__Records from a collection__.

[Start of section]

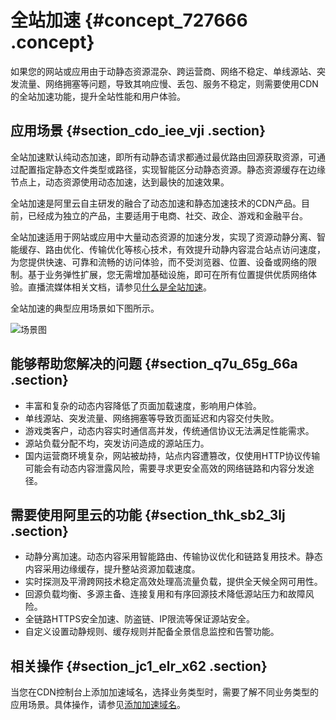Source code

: # 全站加速 {#concept_727666 .concept}

如果您的网站或应用由于动静态资源混杂、跨运营商、网络不稳定、单线源站、突发流量、网络拥塞等问题，导致其响应慢、丢包、服务不稳定，则需要使用CDN的全站加速功能，提升全站性能和用户体验。

## 应用场景 {#section_cdo_iee_vji .section}

全站加速默认纯动态加速，即所有动静态请求都通过最优路由回源获取资源，可通过配置指定静态文件类型或路径，实现智能区分动静态资源。静态资源缓存在边缘节点上，动态资源使用动态加速，达到最快的加速效果。

全站加速是阿里云自主研发的融合了动态加速和静态加速技术的CDN产品。目前，已经成为独立的产品，主要适用于电商、社交、政企、游戏和金融平台。

全站加速适用于网站或应用中大量动态资源的加速分发，实现了资源动静分离、智能缓存、路由优化、传输优化等核心技术，有效提升动静内容混合站点访问速度，为您提供快速、可靠和流畅的访问体验，而不受浏览器、位置、设备或网络的限制。基于业务弹性扩展，您无需增加基础设施，即可在所有位置提供优质网络体验。直播流媒体相关文档，请参见[什么是全站加速](../../../../intl.zh-CN/产品简介/什么是全站加速.md#)。

全站加速的典型应用场景如下图所示。

![场景图](http://static-aliyun-doc.oss-cn-hangzhou.aliyuncs.com/assets/img/5101/15659234956003_zh-CN.jpg)

## 能够帮助您解决的问题 {#section_q7u_65g_66a .section}

-   丰富和复杂的动态内容降低了页面加载速度，影响用户体验。
-   单线源站、突发流量、网络拥塞等导致页面延迟和内容交付失败。
-   游戏类客户，动态内容实时通信高并发，传统通信协议无法满足性能需求。
-   源站负载分配不均，突发访问造成的源站压力。
-   国内运营商环境复杂，网站被劫持，站点内容遭篡改，仅使用HTTP协议传输可能会有动态内容泄露风险，需要寻求更安全高效的网络链路和内容分发途径。

## 需要使用阿里云的功能 {#section_thk_sb2_3lj .section}

-   动静分离加速。动态内容采用智能路由、传输协议优化和链路复用技术。静态内容采用边缘缓存，提升整站资源加载速度。
-   实时探测及平滑跨网技术稳定高效处理高流量负载，提供全天候全网可用性。
-   回源负载均衡、多源主备、连接复用和有序回源技术降低源站压力和故障风险。
-   全链路HTTPS安全加速、防盗链、IP限流等保证源站安全。
-   自定义设置动静规则、缓存规则并配备全景信息监控和告警功能。

## 相关操作 {#section_jc1_elr_x62 .section}

当您在CDN控制台上添加加速域名，选择业务类型时，需要了解不同业务类型的应用场景。具体操作，请参见[添加加速域名](../../../../intl.zh-CN/快速入门/添加加速域名.md#)。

[End of section]

__Directions for this task__. Output each entry above word for word. The pictures stay out.

__Solved exercise__.
Source code

: # 全站加速 {#concept_727666 .concept}

如果您的网站或应用由于动静态资源混杂、跨运营商、网络不稳定、单线源站、突发流量、网络拥塞等问题，导致其响应慢、丢包、服务不稳定，则需要使用CDN的全站加速功能，提升全站性能和用户体验。

## 应用场景 {#section_cdo_iee_vji .section}

全站加速默认纯动态加速，即所有动静态请求都通过最优路由回源获取资源，可通过配置指定静态文件类型或路径，实现智能区分动静态资源。静态资源缓存在边缘节点上，动态资源使用动态加速，达到最快的加速效果。

全站加速是阿里云自主研发的融合了动态加速和静态加速技术的CDN产品。目前，已经成为独立的产品，主要适用于电商、社交、政企、游戏和金融平台。

全站加速适用于网站或应用中大量动态资源的加速分发，实现了资源动静分离、智能缓存、路由优化、传输优化等核心技术，有效提升动静内容混合站点访问速度，为您提供快速、可靠和流畅的访问体验，而不受浏览器、位置、设备或网络的限制。基于业务弹性扩展，您无需增加基础设施，即可在所有位置提供优质网络体验。直播流媒体相关文档，请参见[什么是全站加速](../../../../intl.zh-CN/产品简介/什么是全站加速.md#)。

全站加速的典型应用场景如下图所示。

![场景图](http://static-aliyun-doc.oss-cn-hangzhou.aliyuncs.com/assets/img/5101/15659234956003_zh-CN.jpg)

## 能够帮助您解决的问题 {#section_q7u_65g_66a .section}

-   丰富和复杂的动态内容降低了页面加载速度，影响用户体验。
-   单线源站、突发流量、网络拥塞等导致页面延迟和内容交付失败。
-   游戏类客户，动态内容实时通信高并发，传统通信协议无法满足性能需求。
-   源站负载分配不均，突发访问造成的源站压力。
-   国内运营商环境复杂，网站被劫持，站点内容遭篡改，仅使用HTTP协议传输可能会有动态内容泄露风险，需要寻求更安全高效的网络链路和内容分发途径。

## 需要使用阿里云的功能 {#section_thk_sb2_3lj .section}

-   动静分离加速。动态内容采用智能路由、传输协议优化和链路复用技术。静态内容采用边缘缓存，提升整站资源加载速度。
-   实时探测及平滑跨网技术稳定高效处理高流量负载，提供全天候全网可用性。
-   回源负载均衡、多源主备、连接复用和有序回源技术降低源站压力和故障风险。
-   全链路HTTPS安全加速、防盗链、IP限流等保证源站安全。
-   自定义设置动静规则、缓存规则并配备全景信息监控和告警功能。

## 相关操作 {#section_jc1_elr_x62 .section}

当您在CDN控制台上添加加速域名，选择业务类型时，需要了解不同业务类型的应用场景。具体操作，请参见[添加加速域名](../../../../intl.zh-CN/快速入门/添加加速域名.md#)。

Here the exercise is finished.